Hadoop introductory notes XX: MapReduce Counter counter

1, Counter overview

When the MapReduce program is executed, the console output information usually contains the following fragments:

The core word in the output information is counters, which is called counter in Chinese. The built-in counter function of Hadoop collects the main statistical information of jobs, which can help users understand the operation of the program and help users diagnose faults.

2, MapReduce built-in counters

Hadoop maintains some built-in counters for each MapReduce job. These counters report various indicators, such as counters related to the amount of input and output data in each stage of MapReduce program execution, which can help users judge whether the program logic is effective and correct.

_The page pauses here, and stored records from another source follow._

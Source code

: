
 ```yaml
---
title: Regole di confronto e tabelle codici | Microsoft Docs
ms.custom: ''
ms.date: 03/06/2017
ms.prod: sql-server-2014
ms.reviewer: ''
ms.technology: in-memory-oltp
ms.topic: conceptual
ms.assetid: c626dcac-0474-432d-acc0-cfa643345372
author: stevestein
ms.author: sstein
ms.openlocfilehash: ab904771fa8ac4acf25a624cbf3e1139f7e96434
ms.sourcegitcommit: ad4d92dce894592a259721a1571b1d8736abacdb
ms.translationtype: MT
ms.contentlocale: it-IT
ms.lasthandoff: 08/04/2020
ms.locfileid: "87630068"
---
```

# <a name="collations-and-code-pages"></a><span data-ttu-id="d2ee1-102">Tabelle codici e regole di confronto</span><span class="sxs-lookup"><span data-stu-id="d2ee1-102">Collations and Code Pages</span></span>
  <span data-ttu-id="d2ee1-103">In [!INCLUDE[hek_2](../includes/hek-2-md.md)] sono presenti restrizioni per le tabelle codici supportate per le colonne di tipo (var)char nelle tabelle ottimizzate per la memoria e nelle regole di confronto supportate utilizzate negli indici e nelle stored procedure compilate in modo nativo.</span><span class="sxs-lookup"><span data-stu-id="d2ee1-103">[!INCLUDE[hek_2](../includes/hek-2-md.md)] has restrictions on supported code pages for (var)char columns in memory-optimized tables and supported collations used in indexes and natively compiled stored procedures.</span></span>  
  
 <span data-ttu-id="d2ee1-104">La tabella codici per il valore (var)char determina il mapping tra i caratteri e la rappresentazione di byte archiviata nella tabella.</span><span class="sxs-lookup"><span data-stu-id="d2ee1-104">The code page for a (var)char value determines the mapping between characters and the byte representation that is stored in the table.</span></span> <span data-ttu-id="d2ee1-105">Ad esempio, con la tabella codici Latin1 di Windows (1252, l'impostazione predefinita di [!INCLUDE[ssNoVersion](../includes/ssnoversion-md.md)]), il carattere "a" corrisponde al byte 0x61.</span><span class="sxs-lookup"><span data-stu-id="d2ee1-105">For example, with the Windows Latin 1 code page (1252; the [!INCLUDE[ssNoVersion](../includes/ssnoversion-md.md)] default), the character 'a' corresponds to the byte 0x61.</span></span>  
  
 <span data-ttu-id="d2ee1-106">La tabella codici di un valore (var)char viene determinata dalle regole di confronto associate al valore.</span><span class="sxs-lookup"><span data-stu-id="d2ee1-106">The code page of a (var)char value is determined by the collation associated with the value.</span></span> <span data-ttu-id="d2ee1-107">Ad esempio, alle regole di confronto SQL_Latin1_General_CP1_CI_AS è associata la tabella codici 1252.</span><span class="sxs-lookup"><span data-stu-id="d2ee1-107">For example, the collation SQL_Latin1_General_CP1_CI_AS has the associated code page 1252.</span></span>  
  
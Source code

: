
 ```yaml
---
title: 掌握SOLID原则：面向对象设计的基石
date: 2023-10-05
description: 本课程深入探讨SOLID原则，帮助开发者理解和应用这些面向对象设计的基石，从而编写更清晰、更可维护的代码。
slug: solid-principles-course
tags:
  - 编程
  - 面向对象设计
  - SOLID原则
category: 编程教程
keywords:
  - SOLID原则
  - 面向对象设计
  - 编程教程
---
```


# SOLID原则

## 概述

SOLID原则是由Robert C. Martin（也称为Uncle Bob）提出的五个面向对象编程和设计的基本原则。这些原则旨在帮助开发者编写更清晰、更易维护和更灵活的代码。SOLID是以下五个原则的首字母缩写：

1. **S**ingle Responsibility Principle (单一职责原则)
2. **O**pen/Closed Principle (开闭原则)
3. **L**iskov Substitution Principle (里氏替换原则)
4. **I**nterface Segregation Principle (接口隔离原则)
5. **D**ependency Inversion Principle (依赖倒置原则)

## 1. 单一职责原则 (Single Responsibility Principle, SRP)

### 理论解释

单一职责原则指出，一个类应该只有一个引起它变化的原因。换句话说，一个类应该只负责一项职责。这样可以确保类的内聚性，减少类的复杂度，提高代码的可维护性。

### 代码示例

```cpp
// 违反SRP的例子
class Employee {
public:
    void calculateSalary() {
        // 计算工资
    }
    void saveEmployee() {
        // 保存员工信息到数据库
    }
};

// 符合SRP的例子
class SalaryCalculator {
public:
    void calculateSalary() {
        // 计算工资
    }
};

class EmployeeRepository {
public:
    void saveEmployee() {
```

Hadoop built-in counters are grouped according to functions. Each group includes several different counters: MapReduce framework, File System Counters, Job Counters, File Input Format Counters, and File Output Format Counters.

It should be noted that the built-in counters are global counters in the MapReduce program, which has nothing to do with the MapReduce distributed operation, not the so-called local statistics.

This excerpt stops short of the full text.